You can’t think beyond the stack in front of you. You can’t think about that stack of yoga leggings in context to the other five stacks. Or in context to all of the stacks in the store. Or in context to all of the stacks in the entire retail industry. If you let yourself think too meta, you realize it is a futile effort that you are doomed to repeat day after day, hour after hour—kind of like life.
I’m going to level with you, it’s not a great time to be a college graduate. The unemployment rate for those under 25 is almost double the national unemployment rate. Many college graduates have to put their degrees on the back burner. Those college loans aren’t going to pay themselves. Retail, like any other service job can seem mundane. But, if you go about it with the right attitude, working a retail job just might prepare you for a different job (one that involves less folding) in the future.

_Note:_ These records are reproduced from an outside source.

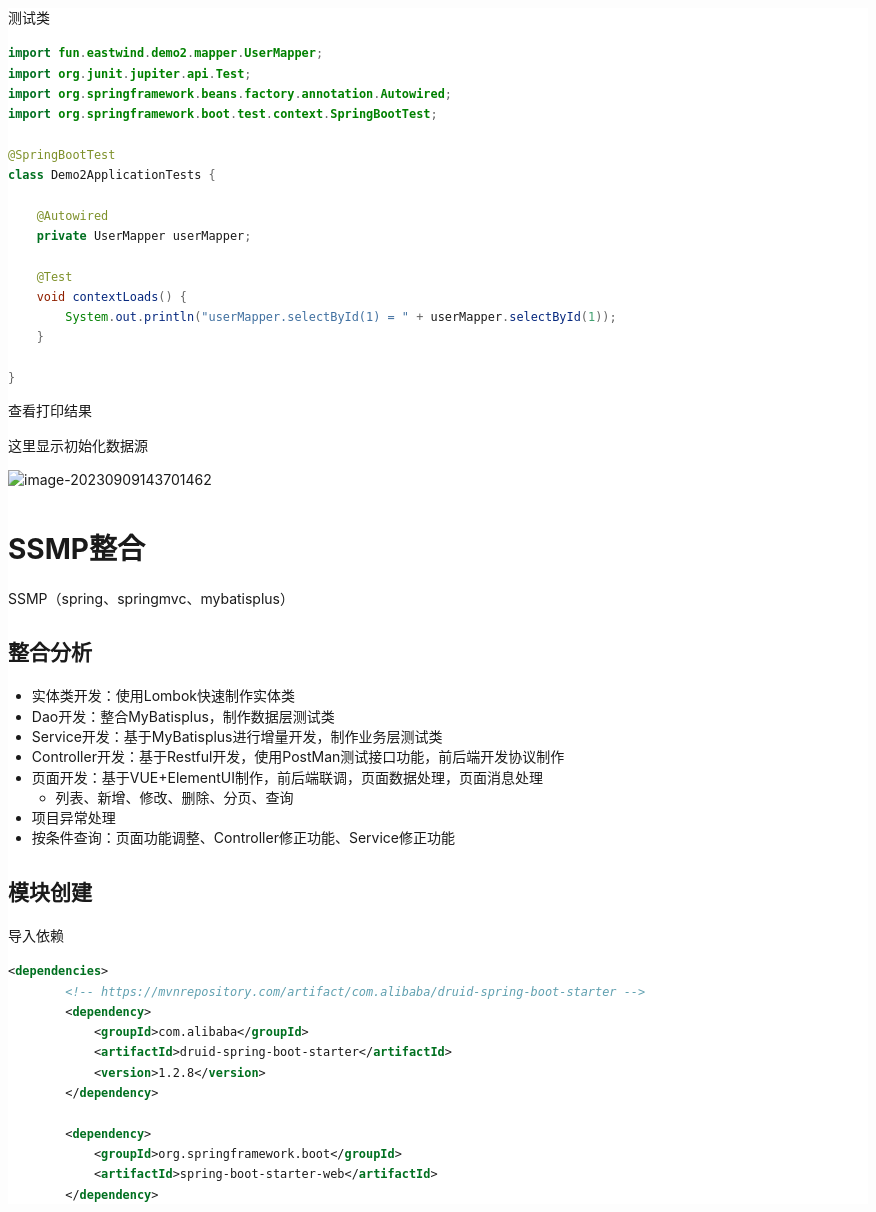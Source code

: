 测试类

```java
import fun.eastwind.demo2.mapper.UserMapper;
import org.junit.jupiter.api.Test;
import org.springframework.beans.factory.annotation.Autowired;
import org.springframework.boot.test.context.SpringBootTest;

@SpringBootTest
class Demo2ApplicationTests {

    @Autowired
    private UserMapper userMapper;

    @Test
    void contextLoads() {
        System.out.println("userMapper.selectById(1) = " + userMapper.selectById(1));
    }

}
```

查看打印结果

这里显示初始化数据源

![image-20230909143701462](https://s2.loli.net/2023/09/09/2ZLrncsFiwSQvpt.png)



# SSMP整合

SSMP（spring、springmvc、mybatisplus）



## 整合分析

- 实体类开发：使用Lombok快速制作实体类
- Dao开发：整合MyBatisplus，制作数据层测试类
- Service开发：基于MyBatisplus进行增量开发，制作业务层测试类
- Controller开发：基于Restful开发，使用PostMan测试接口功能，前后端开发协议制作
- 页面开发：基于VUE+ElementUI制作，前后端联调，页面数据处理，页面消息处理
	- 列表、新增、修改、删除、分页、查询
- 项目异常处理
- 按条件查询：页面功能调整、Controller修正功能、Service修正功能



## 模块创建

导入依赖

```xml
<dependencies>
        <!-- https://mvnrepository.com/artifact/com.alibaba/druid-spring-boot-starter -->
        <dependency>
            <groupId>com.alibaba</groupId>
            <artifactId>druid-spring-boot-starter</artifactId>
            <version>1.2.8</version>
        </dependency>
        
        <dependency>
            <groupId>org.springframework.boot</groupId>
            <artifactId>spring-boot-starter-web</artifactId>
        </dependency>

```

A huge part of finding a job is learning how to sell yourself. If you can sell a pair of overpriced yoga leggings, you can definitely sell something as awesome as you. The skills are the same: finding what makes this pair of leggings different than one’s in another store (what sets you apart from other applicants), seeing how the legging’s fit the costumer’s needs (what makes you best fit for this job), etc.
If there is one thing that I learned from my stint as a cashier, it’s keeping calm under pressure. When you’re working the cashier and the line is wrapping around the store. Customers are complaining about the length of the line. You’ve said, “Did you find everything you were looking for?” probably fifty times in the past thirty minutes. Most of the time you’re answered with a grunt. Though it may seem like the line will never end and everyone is trying to return a clearly used item without a receipt, you learn how to say, “this too shall pass.” If a customer is treating you badly, the interaction will be over soon enough. And that knowledge gives you the power to stay sane.
If a customer is treating you unfairly, you soon learn another lesson: you can’t take everything personally. Customers might act like you purposely threw out everything in their size just to mess with them. Or that you’re lying when you say, “no really, there aren’t anymore in the back. The back is not a magical place you seem to think it is.” They will treat you like it, talk to your manager, and pin things on you that are completely out of your control.
And that’s okay, because you know that it’s not your fault and that they will get their lacey bralette elsewhere. You’ll deal with this type of customer, just like you’ll deal with all types of people. Being able to navigate all different types of personalities is an invaluable skill. So keep calm and fold on. You’re learning more than you think you are.